Despite the difficulties posed by the damage from Hurricane Matthew, the OAS mission, headed by former Uruguayan senator Juan Raúl Ferreira, commended the efforts of all national stakeholders that led to an improved electoral process, noting greater national involvement and ownership of the process.
The OAS/EOM fielded a team of 130 experts and observers of 24 nationalities. On Election Day, they observed the electoral process in all ten departments of the country from the opening of the polls through the counting of the ballots, visiting 474 voting centers. The mission is observing the tabulation process and will have continuous presence at the tabulation centre (CTV) until the publication of the preliminary results. In addition, it will observe the contestation phase.
Although voting in Haiti is not mandatory and the law does not provide for a participation threshold, the OAS mission expressed its concern for what appears to have been a low turnout in Sunday´s election and encourages Haitian authorities and political stakeholders to take measures to incentivize political participation.
In its first post-elections statement, the CARICOM mission reported that the officers of Haiti’s Provisional Electoral Council (CEP) “not only displayed an improved competence, but a uniform execution of their duties.”
The 300 polling stations it visited were situated in three districts in and neighbouring the capital city Port-au-Prince, including areas affected by Hurricane Matthew.
Noting the bold step by the CEP to convene the elections so close after Hurricane Matthew had wreaked havoc on the country, the CEOM said in its initial assessments, it was assured the Haitian election management body was well prepared.

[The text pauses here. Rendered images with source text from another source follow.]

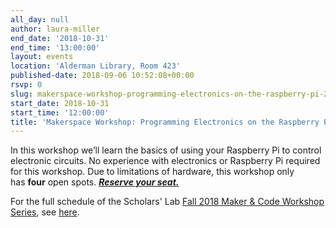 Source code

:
 ```yaml
---
all_day: null
author: laura-miller
end_date: '2018-10-31'
end_time: '13:00:00'
layout: events
location: 'Alderman Library, Room 423'
published-date: 2018-09-06 10:52:08+00:00
rsvp: 0
slug: makerspace-workshop-programming-electronics-on-the-raspberry-pi-2
start_date: 2018-10-31
start_time: '12:00:00'
title: 'Makerspace Workshop: Programming Electronics on the Raspberry Pi'
---
```


In this workshop we’ll learn the basics of using your Raspberry Pi to control electronic circuits. No experience with electronics or Raspberry Pi required for this workshop. Due to limitations of hardware, this workshop only has **four** open spots. [_**Reserve your seat.**_](https://cal.lib.virginia.edu/event/4585922)

For the full schedule of the Scholars' Lab [Fall 2018 Maker & Code Workshop Series](http://scholarslab.org/makerspace/fall-2018-maker-code-workshop-series/), see [here](http://scholarslab.org/makerspace/fall-2018-maker-code-workshop-series/).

“Staff were trained, committed and dedicated to effectively conduct the elections for president and senators.
“The CEOM, with its tested and proven technical officers from six CARICOM Member States, collectively visited and keenly monitored well over 300 polling stations.
“The overall considered opinion is that compared with the 25 October 2015 poll, on this occasion the CEP officers at the Polling Stations not only displayed an improved competence, but a uniform execution of their duties. The team attributed this noticeable amelioration to the training of poll staff conducted by the CEP. With few exceptions the poll staff treated CEOM members with the utmost respect, and demonstrated a genuine willingness to accommodate queries,” the statement said.
The CEOM said it will specify and recommend new improvements in its final report, but noted that many of the lapses observed were “not of any great consequence or of the nature to disturb the electoral results.”
“It is worthy of note that many of the suggestions documented by the CEOM following the elections of 25 October 2015, were incorporated into the CEP’s training programme and were used on E-Day, 20 November 2016.
“The CEOM urges all political parties and their candidates to ensure that their post-electoral behaviour coincides with the law of the land, the tenets associated with electoral processes, and internationally accepted standards and best practice,” the statement noted.